__WORK REQUEST__. Every line from the start of the records through the line with "-Pluribus: Same team, holdem" is to be written out exactly; pictures are not.

• • •

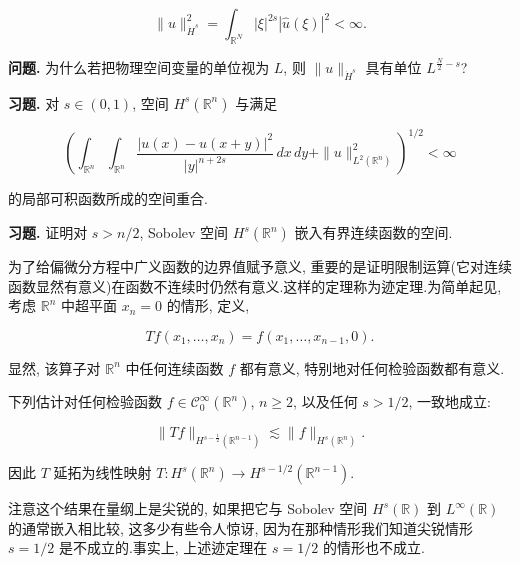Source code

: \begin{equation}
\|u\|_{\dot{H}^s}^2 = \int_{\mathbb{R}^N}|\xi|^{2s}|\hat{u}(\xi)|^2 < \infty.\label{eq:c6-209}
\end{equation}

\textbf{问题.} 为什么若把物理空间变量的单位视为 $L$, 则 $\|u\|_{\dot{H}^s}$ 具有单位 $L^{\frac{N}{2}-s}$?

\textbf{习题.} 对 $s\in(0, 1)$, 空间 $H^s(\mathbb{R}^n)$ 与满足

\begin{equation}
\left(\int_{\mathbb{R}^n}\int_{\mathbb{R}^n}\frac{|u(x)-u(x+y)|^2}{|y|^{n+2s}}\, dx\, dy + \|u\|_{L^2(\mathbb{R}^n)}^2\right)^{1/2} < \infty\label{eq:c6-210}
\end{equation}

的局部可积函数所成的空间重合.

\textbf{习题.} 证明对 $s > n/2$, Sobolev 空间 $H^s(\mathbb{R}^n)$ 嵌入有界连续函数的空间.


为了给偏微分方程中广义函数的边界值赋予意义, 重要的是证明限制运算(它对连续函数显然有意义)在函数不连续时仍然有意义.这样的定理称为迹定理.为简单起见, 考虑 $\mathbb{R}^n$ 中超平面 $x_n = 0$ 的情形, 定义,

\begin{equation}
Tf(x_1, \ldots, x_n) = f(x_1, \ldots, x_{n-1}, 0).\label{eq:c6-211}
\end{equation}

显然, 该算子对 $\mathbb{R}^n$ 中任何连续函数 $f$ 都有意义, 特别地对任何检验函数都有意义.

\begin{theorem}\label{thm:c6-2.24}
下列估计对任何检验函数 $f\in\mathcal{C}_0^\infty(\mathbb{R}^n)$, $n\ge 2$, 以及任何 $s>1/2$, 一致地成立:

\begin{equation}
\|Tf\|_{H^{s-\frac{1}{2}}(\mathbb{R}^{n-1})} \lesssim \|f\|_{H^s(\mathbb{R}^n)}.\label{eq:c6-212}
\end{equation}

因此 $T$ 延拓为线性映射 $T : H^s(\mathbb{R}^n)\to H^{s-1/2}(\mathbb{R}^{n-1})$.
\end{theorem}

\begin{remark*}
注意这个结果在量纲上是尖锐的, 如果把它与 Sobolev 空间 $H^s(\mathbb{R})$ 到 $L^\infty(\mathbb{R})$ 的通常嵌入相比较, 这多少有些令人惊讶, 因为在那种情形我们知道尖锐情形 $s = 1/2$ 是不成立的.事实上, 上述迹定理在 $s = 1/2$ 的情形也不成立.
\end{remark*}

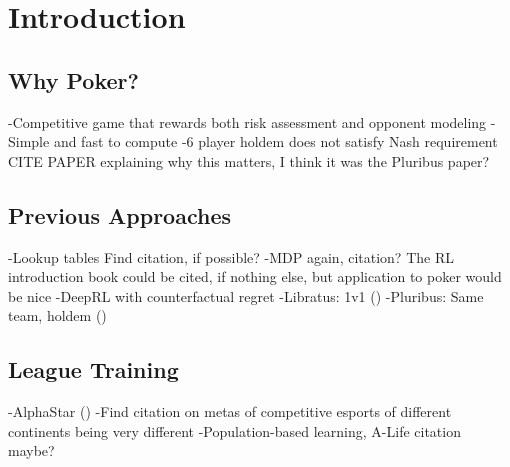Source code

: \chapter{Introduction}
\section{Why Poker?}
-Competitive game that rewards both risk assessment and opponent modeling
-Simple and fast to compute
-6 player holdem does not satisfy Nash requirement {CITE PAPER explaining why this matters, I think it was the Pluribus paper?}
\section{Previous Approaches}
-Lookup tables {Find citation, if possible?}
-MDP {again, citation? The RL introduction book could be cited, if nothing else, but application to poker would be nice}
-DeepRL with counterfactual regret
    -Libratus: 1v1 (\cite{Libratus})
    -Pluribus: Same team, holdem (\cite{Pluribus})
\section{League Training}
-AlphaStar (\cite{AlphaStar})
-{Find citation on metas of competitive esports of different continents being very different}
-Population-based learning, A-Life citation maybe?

• • •

__OUTPUT FOR THIS EXERCISE__.
Source code

: \begin{equation}
\|u\|_{\dot{H}^s}^2 = \int_{\mathbb{R}^N}|\xi|^{2s}|\hat{u}(\xi)|^2 < \infty.\label{eq:c6-209}
\end{equation}

\textbf{问题.} 为什么若把物理空间变量的单位视为 $L$, 则 $\|u\|_{\dot{H}^s}$ 具有单位 $L^{\frac{N}{2}-s}$?

\textbf{习题.} 对 $s\in(0, 1)$, 空间 $H^s(\mathbb{R}^n)$ 与满足

\begin{equation}
\left(\int_{\mathbb{R}^n}\int_{\mathbb{R}^n}\frac{|u(x)-u(x+y)|^2}{|y|^{n+2s}}\, dx\, dy + \|u\|_{L^2(\mathbb{R}^n)}^2\right)^{1/2} < \infty\label{eq:c6-210}
\end{equation}

的局部可积函数所成的空间重合.

\textbf{习题.} 证明对 $s > n/2$, Sobolev 空间 $H^s(\mathbb{R}^n)$ 嵌入有界连续函数的空间.


为了给偏微分方程中广义函数的边界值赋予意义, 重要的是证明限制运算(它对连续函数显然有意义)在函数不连续时仍然有意义.这样的定理称为迹定理.为简单起见, 考虑 $\mathbb{R}^n$ 中超平面 $x_n = 0$ 的情形, 定义,

\begin{equation}
Tf(x_1, \ldots, x_n) = f(x_1, \ldots, x_{n-1}, 0).\label{eq:c6-211}
\end{equation}

显然, 该算子对 $\mathbb{R}^n$ 中任何连续函数 $f$ 都有意义, 特别地对任何检验函数都有意义.

\begin{theorem}\label{thm:c6-2.24}
下列估计对任何检验函数 $f\in\mathcal{C}_0^\infty(\mathbb{R}^n)$, $n\ge 2$, 以及任何 $s>1/2$, 一致地成立:

\begin{equation}
\|Tf\|_{H^{s-\frac{1}{2}}(\mathbb{R}^{n-1})} \lesssim \|f\|_{H^s(\mathbb{R}^n)}.\label{eq:c6-212}
\end{equation}

因此 $T$ 延拓为线性映射 $T : H^s(\mathbb{R}^n)\to H^{s-1/2}(\mathbb{R}^{n-1})$.
\end{theorem}

\begin{remark*}
注意这个结果在量纲上是尖锐的, 如果把它与 Sobolev 空间 $H^s(\mathbb{R})$ 到 $L^\infty(\mathbb{R})$ 的通常嵌入相比较, 这多少有些令人惊讶, 因为在那种情形我们知道尖锐情形 $s = 1/2$ 是不成立的.事实上, 上述迹定理在 $s = 1/2$ 的情形也不成立.
\end{remark*}

Source code

: \chapter{Introduction}
\section{Why Poker?}
-Competitive game that rewards both risk assessment and opponent modeling
-Simple and fast to compute
-6 player holdem does not satisfy Nash requirement {CITE PAPER explaining why this matters, I think it was the Pluribus paper?}
\section{Previous Approaches}
-Lookup tables {Find citation, if possible?}
-MDP {again, citation? The RL introduction book could be cited, if nothing else, but application to poker would be nice}
-DeepRL with counterfactual regret
    -Libratus: 1v1 (\cite{Libratus})
    -Pluribus: Same team, holdem (\cite{Pluribus})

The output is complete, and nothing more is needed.